Back to the era of the Hawaiian monarchy, the origin of Hawaiian heirloom jewelry can be found. The Hawaiian kingdom had long enjoyed a favorable relationship with England.
In February 1862, Prince Albert, husband to England's Queen Victoria, was dead. During the queen's time of grief, only mourning clothes and black-accented jewelry were acceptable apparel at the royal court. Meanwhile, jewelry accented with black jet or enamel and carved with floral, vine or scroll designs became the fashion trend in England.
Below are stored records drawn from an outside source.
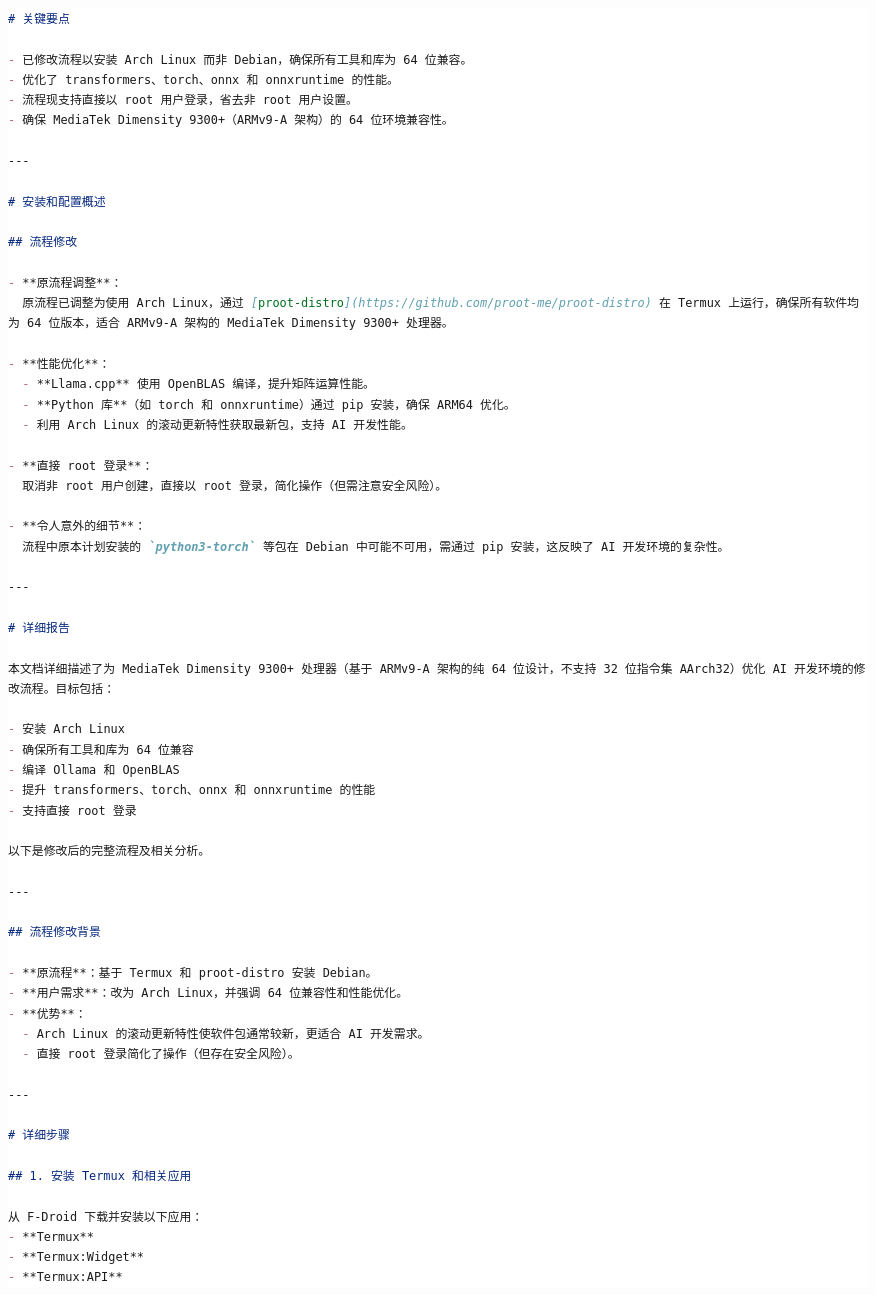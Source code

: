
 ```markdown
# 关键要点

- 已修改流程以安装 Arch Linux 而非 Debian，确保所有工具和库为 64 位兼容。
- 优化了 transformers、torch、onnx 和 onnxruntime 的性能。
- 流程现支持直接以 root 用户登录，省去非 root 用户设置。
- 确保 MediaTek Dimensity 9300+（ARMv9-A 架构）的 64 位环境兼容性。

---

# 安装和配置概述

## 流程修改

- **原流程调整**：  
  原流程已调整为使用 Arch Linux，通过 [proot-distro](https://github.com/proot-me/proot-distro) 在 Termux 上运行，确保所有软件均为 64 位版本，适合 ARMv9-A 架构的 MediaTek Dimensity 9300+ 处理器。

- **性能优化**：  
  - **Llama.cpp** 使用 OpenBLAS 编译，提升矩阵运算性能。  
  - **Python 库**（如 torch 和 onnxruntime）通过 pip 安装，确保 ARM64 优化。  
  - 利用 Arch Linux 的滚动更新特性获取最新包，支持 AI 开发性能。

- **直接 root 登录**：  
  取消非 root 用户创建，直接以 root 登录，简化操作（但需注意安全风险）。

- **令人意外的细节**：  
  流程中原本计划安装的 `python3-torch` 等包在 Debian 中可能不可用，需通过 pip 安装，这反映了 AI 开发环境的复杂性。

---

# 详细报告

本文档详细描述了为 MediaTek Dimensity 9300+ 处理器（基于 ARMv9-A 架构的纯 64 位设计，不支持 32 位指令集 AArch32）优化 AI 开发环境的修改流程。目标包括：

- 安装 Arch Linux
- 确保所有工具和库为 64 位兼容
- 编译 Ollama 和 OpenBLAS
- 提升 transformers、torch、onnx 和 onnxruntime 的性能
- 支持直接 root 登录

以下是修改后的完整流程及相关分析。

---

## 流程修改背景

- **原流程**：基于 Termux 和 proot-distro 安装 Debian。
- **用户需求**：改为 Arch Linux，并强调 64 位兼容性和性能优化。
- **优势**：  
  - Arch Linux 的滚动更新特性使软件包通常较新，更适合 AI 开发需求。  
  - 直接 root 登录简化了操作（但存在安全风险）。

---

# 详细步骤

## 1. 安装 Termux 和相关应用

从 F-Droid 下载并安装以下应用：
- **Termux**
- **Termux:Widget**
- **Termux:API**
```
These pieces came in the forms of rings, broaches, pendants and bracelets.
Reacting to Prince Albert's death, a 23-year-old Hawaiian princess named Liliu Loloku Walania Kamakaeha (Hawaii's last Queen Liliuokalani) ordered two gold that precisely followed the style and detail of the black-enameled English mourning jewelry.
In 1887, Hawaii's Queen Kapiolani and Princess Liliu were invited to Queen Victoria's Jubilee. At the Jubilee, Queen Victoria bestowed them precious gold bracelets with each name of theirs imprinted in Old English Lettering filled with black enamel (here's an example of hawaiian jewelry). They adored the gift so that they had similar bracelets made for Hawaiian Royal members upon their return to Hawaii. Hawaiian Royal had adopted this sophisticated and hand-carved technique and developed it into its unique design inspired by Hawaiian nature. This Hawaiian royal heritage has been succeeded and lived on as Today's Hawaiian Jewelry.